PROBLEM STATEMENT: From the line that contains "ling nedrān-ya //" through the line that contains "program $c$ based on", output every line of the listing below exactly and leave out all the rest.

RECORDS TO PROCESS:
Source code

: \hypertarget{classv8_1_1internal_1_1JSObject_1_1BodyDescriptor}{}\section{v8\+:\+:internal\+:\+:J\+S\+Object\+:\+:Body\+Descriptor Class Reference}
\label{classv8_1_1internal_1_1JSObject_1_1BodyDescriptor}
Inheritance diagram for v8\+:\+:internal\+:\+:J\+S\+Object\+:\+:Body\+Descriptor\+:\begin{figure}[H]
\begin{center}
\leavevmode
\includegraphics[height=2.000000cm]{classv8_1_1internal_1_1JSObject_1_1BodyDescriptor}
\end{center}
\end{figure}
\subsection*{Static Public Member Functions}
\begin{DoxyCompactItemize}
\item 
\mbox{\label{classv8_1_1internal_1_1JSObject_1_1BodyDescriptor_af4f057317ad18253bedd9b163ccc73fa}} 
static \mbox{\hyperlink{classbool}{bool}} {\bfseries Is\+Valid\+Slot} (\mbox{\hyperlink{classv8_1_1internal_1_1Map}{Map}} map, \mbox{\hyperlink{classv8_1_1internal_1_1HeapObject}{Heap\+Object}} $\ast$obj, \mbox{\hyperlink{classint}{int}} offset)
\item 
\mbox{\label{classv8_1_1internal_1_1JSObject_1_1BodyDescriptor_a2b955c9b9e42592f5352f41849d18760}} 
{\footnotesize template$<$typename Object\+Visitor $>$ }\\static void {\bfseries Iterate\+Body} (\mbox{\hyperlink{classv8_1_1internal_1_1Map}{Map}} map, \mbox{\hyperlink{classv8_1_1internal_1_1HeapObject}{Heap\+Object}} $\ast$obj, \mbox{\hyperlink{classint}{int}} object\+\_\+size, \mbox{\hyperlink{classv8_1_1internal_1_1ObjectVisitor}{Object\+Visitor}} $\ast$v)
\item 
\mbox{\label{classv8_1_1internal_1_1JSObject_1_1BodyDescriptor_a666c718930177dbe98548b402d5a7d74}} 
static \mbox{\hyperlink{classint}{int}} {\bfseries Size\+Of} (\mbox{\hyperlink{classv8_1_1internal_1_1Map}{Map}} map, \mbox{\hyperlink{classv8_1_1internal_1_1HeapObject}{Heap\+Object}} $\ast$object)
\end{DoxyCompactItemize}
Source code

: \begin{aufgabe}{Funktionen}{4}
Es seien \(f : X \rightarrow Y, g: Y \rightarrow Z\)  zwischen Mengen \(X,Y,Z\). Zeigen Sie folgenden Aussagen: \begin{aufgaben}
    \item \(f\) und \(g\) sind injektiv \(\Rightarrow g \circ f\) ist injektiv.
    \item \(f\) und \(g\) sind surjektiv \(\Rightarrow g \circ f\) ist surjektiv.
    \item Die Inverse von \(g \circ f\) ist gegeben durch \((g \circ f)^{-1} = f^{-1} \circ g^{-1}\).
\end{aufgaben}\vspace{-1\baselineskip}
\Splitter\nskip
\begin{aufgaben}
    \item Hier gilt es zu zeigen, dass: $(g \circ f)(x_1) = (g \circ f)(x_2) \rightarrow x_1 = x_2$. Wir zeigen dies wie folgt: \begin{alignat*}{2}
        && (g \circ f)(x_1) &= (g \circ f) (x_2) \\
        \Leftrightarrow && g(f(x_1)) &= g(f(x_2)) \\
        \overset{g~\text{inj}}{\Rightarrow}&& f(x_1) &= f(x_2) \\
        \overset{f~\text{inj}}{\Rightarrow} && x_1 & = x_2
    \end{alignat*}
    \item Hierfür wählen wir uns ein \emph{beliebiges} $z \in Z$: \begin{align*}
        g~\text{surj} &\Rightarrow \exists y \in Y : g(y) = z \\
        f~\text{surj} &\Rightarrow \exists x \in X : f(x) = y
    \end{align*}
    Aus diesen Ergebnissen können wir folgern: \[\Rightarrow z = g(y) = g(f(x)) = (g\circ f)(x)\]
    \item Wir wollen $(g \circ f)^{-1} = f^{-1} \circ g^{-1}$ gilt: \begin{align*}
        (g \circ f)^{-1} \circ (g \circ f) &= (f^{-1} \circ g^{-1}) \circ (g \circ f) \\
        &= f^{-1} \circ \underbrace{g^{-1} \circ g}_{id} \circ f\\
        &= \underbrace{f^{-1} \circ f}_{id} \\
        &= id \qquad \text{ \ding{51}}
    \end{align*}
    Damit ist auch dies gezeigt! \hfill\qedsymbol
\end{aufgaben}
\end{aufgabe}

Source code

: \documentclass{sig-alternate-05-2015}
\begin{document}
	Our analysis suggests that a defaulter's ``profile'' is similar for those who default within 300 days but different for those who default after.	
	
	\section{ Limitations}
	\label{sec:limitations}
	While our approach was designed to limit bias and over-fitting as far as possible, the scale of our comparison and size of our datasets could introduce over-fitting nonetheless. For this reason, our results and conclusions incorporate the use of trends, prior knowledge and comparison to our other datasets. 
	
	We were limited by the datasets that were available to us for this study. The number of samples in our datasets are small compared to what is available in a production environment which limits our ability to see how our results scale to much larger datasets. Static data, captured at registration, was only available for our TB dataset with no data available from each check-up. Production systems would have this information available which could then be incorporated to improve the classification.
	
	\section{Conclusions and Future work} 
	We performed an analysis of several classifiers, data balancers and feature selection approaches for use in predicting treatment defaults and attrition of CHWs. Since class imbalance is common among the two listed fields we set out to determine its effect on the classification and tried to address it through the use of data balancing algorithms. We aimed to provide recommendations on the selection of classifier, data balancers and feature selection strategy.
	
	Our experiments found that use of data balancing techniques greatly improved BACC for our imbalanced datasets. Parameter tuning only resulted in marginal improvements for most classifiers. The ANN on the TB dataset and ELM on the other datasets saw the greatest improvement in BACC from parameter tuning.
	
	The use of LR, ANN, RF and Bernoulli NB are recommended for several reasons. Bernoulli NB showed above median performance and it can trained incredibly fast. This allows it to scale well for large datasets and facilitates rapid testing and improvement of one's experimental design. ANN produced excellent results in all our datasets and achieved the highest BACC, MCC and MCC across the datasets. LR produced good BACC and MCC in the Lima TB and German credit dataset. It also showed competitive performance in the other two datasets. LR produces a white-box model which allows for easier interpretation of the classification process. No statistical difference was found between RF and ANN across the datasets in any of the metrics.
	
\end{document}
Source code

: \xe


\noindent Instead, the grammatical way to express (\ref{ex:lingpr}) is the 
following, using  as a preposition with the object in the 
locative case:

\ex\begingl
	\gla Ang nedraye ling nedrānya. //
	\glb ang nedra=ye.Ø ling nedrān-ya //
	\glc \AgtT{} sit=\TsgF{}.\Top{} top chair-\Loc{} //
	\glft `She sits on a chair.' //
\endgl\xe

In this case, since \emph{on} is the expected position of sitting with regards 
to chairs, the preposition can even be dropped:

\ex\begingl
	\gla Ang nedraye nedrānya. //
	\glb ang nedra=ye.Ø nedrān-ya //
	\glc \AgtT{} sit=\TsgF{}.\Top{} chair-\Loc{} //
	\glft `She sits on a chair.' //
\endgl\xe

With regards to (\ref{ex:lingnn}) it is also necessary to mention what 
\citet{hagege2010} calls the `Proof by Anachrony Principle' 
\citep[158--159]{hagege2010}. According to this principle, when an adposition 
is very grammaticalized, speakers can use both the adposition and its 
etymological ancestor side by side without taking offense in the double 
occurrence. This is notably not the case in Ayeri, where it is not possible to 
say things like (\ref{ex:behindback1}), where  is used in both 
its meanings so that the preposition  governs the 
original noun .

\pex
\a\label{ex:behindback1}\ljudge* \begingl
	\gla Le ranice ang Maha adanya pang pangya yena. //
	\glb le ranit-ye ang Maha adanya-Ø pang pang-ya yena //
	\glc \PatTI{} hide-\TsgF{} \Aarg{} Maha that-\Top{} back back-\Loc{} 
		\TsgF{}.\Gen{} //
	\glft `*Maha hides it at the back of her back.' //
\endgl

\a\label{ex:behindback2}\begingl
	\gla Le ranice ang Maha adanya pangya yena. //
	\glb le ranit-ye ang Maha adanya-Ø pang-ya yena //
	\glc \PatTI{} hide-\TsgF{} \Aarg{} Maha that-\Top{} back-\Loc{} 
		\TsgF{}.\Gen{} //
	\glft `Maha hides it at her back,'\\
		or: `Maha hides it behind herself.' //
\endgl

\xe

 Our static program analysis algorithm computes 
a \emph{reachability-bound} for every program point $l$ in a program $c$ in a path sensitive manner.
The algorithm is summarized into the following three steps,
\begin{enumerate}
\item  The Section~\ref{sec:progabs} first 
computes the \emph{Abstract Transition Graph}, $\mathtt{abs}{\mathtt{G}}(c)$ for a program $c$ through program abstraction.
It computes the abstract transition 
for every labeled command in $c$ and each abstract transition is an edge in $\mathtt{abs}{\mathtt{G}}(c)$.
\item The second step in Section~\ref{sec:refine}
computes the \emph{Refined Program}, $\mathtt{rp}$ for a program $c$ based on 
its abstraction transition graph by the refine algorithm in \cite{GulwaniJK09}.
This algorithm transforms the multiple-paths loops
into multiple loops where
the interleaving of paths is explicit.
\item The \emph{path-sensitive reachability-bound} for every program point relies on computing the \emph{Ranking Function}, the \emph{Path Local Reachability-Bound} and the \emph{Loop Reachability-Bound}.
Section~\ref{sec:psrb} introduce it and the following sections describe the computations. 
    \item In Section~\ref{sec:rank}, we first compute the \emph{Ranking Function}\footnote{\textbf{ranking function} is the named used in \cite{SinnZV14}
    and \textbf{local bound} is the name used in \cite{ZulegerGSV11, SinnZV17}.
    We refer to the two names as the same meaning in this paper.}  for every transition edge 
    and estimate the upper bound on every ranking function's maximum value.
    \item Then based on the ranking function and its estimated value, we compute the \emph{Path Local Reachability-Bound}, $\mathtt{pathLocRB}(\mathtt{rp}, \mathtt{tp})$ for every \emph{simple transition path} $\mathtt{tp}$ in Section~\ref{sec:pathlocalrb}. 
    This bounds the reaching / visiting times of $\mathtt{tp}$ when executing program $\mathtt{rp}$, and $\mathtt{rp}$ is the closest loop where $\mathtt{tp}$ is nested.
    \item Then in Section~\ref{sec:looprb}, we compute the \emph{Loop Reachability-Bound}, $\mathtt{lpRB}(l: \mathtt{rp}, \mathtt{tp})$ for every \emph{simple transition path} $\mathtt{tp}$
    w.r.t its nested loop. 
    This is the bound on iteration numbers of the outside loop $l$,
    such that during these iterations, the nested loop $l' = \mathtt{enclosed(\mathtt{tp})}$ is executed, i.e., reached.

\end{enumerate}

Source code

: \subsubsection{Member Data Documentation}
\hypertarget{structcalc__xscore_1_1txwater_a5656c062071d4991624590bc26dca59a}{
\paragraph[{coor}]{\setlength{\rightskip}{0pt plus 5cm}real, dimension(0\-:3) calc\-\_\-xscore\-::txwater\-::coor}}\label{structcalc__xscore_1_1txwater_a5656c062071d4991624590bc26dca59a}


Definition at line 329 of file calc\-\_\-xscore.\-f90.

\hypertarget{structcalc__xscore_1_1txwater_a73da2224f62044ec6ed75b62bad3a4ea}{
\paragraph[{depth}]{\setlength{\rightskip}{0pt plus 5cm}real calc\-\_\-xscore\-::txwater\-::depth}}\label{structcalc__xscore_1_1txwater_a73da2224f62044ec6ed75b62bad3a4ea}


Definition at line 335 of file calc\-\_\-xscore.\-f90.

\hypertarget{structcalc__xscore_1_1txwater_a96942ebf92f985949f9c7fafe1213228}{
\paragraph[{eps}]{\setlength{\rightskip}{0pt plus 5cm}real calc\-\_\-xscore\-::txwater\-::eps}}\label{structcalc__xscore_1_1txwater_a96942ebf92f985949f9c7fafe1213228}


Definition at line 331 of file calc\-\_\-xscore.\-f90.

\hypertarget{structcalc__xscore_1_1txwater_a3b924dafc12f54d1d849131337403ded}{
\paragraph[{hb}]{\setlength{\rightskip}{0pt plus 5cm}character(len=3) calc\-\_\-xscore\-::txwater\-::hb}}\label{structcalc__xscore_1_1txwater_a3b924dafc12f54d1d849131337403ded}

COMPLETED TASK:
	\glb ang nedra=ye.Ø ling nedrān-ya //
	\glc \AgtT{} sit=\TsgF{}.\Top{} top chair-\Loc{} //
	\glft `She sits on a chair.' //
\endgl\xe

In this case, since \emph{on} is the expected position of sitting with regards 
to chairs, the preposition can even be dropped:

\ex\begingl
	\gla Ang nedraye nedrānya. //
	\glb ang nedra=ye.Ø nedrān-ya //
	\glc \AgtT{} sit=\TsgF{}.\Top{} chair-\Loc{} //
	\glft `She sits on a chair.' //
\endgl\xe

With regards to (\ref{ex:lingnn}) it is also necessary to mention what 
\citet{hagege2010} calls the `Proof by Anachrony Principle' 
\citep[158--159]{hagege2010}. According to this principle, when an adposition 
is very grammaticalized, speakers can use both the adposition and its 
etymological ancestor side by side without taking offense in the double 
occurrence. This is notably not the case in Ayeri, where it is not possible to 
say things like (\ref{ex:behindback1}), where  is used in both 
its meanings so that the preposition  governs the 
original noun .

\pex
\a\label{ex:behindback1}\ljudge* \begingl
	\gla Le ranice ang Maha adanya pang pangya yena. //
	\glb le ranit-ye ang Maha adanya-Ø pang pang-ya yena //
	\glc \PatTI{} hide-\TsgF{} \Aarg{} Maha that-\Top{} back back-\Loc{} 
		\TsgF{}.\Gen{} //
	\glft `*Maha hides it at the back of her back.' //
\endgl

\a\label{ex:behindback2}\begingl
	\gla Le ranice ang Maha adanya pangya yena. //
	\glb le ranit-ye ang Maha adanya-Ø pang-ya yena //
	\glc \PatTI{} hide-\TsgF{} \Aarg{} Maha that-\Top{} back-\Loc{} 
		\TsgF{}.\Gen{} //
	\glft `Maha hides it at her back,'\\
		or: `Maha hides it behind herself.' //
\endgl

\xe

 Our static program analysis algorithm computes 
a \emph{reachability-bound} for every program point $l$ in a program $c$ in a path sensitive manner.
The algorithm is summarized into the following three steps,
\begin{enumerate}
\item  The Section~\ref{sec:progabs} first 
computes the \emph{Abstract Transition Graph}, $\mathtt{abs}{\mathtt{G}}(c)$ for a program $c$ through program abstraction.
It computes the abstract transition 
for every labeled command in $c$ and each abstract transition is an edge in $\mathtt{abs}{\mathtt{G}}(c)$.
\item The second step in Section~\ref{sec:refine}
computes the \emph{Refined Program}, $\mathtt{rp}$ for a program $c$ based on 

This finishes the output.